Facteurs à considérer

  • Étant donné l’exclusion historique des Métis des politiques fédérales, les pratiques ponctuelles qui ont été élaborées dans le dernier quart de siècle servent de guides précaires en matière de pratiques exemplaires. Souvent tributaires de la bonne volonté des individus et des efforts des fonctionnaires fédéraux et métis pour établir des relations, ces pratiques ne sont pas systématiques dans l’ensemble de la fonction publique.

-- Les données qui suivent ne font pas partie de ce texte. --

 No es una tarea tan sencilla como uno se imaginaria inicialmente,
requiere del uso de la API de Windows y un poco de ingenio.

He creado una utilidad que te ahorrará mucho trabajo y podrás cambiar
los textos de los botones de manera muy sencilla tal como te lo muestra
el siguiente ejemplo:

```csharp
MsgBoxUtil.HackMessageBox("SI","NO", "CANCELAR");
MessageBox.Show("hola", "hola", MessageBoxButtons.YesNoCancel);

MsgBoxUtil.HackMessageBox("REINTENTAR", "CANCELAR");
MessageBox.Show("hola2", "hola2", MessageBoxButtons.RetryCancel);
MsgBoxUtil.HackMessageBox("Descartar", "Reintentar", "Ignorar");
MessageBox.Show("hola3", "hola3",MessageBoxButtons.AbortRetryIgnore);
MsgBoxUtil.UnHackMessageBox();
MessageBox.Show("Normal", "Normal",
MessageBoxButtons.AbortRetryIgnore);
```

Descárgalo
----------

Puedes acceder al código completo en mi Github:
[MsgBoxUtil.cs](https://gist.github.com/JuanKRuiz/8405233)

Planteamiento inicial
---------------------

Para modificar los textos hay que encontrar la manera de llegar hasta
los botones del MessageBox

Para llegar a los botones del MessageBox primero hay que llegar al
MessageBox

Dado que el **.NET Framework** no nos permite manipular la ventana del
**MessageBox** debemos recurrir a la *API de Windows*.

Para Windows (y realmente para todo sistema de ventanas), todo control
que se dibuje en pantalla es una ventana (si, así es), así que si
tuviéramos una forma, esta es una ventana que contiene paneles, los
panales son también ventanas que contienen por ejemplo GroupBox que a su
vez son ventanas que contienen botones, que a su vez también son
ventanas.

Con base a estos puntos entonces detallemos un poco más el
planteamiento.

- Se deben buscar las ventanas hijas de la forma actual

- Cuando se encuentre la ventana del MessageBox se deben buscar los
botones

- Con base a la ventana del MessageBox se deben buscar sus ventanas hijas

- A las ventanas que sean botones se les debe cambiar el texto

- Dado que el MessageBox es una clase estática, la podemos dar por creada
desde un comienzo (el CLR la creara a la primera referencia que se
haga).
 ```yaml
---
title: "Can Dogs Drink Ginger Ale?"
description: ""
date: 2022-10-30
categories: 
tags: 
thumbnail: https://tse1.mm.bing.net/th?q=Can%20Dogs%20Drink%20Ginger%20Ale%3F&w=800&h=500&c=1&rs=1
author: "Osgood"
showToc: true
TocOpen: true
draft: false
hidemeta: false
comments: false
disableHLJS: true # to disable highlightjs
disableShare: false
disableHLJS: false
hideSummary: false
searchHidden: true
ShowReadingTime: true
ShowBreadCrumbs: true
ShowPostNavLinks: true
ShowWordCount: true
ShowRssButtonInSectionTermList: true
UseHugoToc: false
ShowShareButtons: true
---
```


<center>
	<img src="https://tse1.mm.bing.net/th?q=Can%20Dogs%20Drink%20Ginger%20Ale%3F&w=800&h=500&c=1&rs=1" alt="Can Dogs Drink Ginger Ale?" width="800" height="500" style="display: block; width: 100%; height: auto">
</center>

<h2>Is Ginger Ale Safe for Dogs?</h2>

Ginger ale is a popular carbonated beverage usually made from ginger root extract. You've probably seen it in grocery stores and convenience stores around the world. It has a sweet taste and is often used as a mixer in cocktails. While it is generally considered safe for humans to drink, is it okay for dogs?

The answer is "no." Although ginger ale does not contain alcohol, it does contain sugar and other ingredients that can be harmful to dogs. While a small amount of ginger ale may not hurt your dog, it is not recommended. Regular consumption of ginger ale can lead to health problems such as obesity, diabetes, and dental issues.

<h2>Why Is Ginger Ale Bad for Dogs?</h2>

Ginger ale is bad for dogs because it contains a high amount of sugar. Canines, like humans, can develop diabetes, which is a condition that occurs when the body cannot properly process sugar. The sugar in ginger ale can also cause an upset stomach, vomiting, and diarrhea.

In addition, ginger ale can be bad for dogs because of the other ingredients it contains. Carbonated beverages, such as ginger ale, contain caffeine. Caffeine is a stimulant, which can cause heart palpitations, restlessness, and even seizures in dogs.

En fait, la première recommandation soulevée par le représentant spécial dans son rapport sur la réconciliation avec les Métis était la nécessité d’éduquer les fonctionnaires fédéraux qui s’occupent des questions autochtones sur l’histoire et les droits des Métis.
  • Les initiatives fédérales liées aux Métis dans un certain nombre de secteurs (p. ex., le logement, l’éducation) exigent la coopération des provinces, chose inconnue ou incohérente dans l’ensemble de la fédération.
  • Bien que les négociations sectorielles suivent une approche ascendante vers l’autonomie gouvernementale, conformément à l’engagement du Canada à mettre en œuvre la Déclaration des Nations Unies sur les droits des peuples autochtones, on reproche au Canada ses mesures pour accroître le financement et répondre aux besoins sectoriels, qui ne satisfont pas aux obligations fondées sur le respect des droits des Métis.
  • Les progrès politiques en matière de droits des Métis ont principalement satisfait aux obligations juridiques découlant des arrêts de la Cour suprême du Canada, en particulier les arrêts MMF c. Canada (2013) et Daniels c. Canada (2016). Cela soulève la crainte que les actions du Canada se limitent à des obligations juridiques, alors qu’elles devraient être motivées par des engagements sociétaux, moraux et politiques.

Recommandations

Le gouvernement fédéral peut choisir de s’attarder de diverses façons à l’exclusion des Métis des politiques fédérales. L’une des options consiste à adopter une approche panautochtone, qui viserait à inclure les Métis et d’autres Autochtones dans les programmes et les politiques existants. En répondant aux besoins sur une base individuelle, le gouvernement fédéral demeurerait le fournisseur de programmes et de services. Une autre option consiste à adopter une approche fondée sur les distinctions, laquelle reconnaîtrait la spécificité des besoins des Métis au regard des politiques et des programmes. Cette approche exigerait des négociations avec les gouvernements métis ainsi qu’avec les provinces et permettrait aux gouvernements métis d’assurer la prestation de programmes et services, favorisant ainsi l’autonomie gouvernementale.


Janique Dubois

Janique Dubois est professeure adjointe à l’École d’études politiques à l’Université d’Ottawa. Sa recherche s’intéresse aux pratiques de gouvernance des minorités autochtones et linguistiques au Canada. Elle enseigne des cours qui touchent la politique canadienne, la politique autochtone, les provinces, le fédéralisme, les identités politiques et les droits des minorités.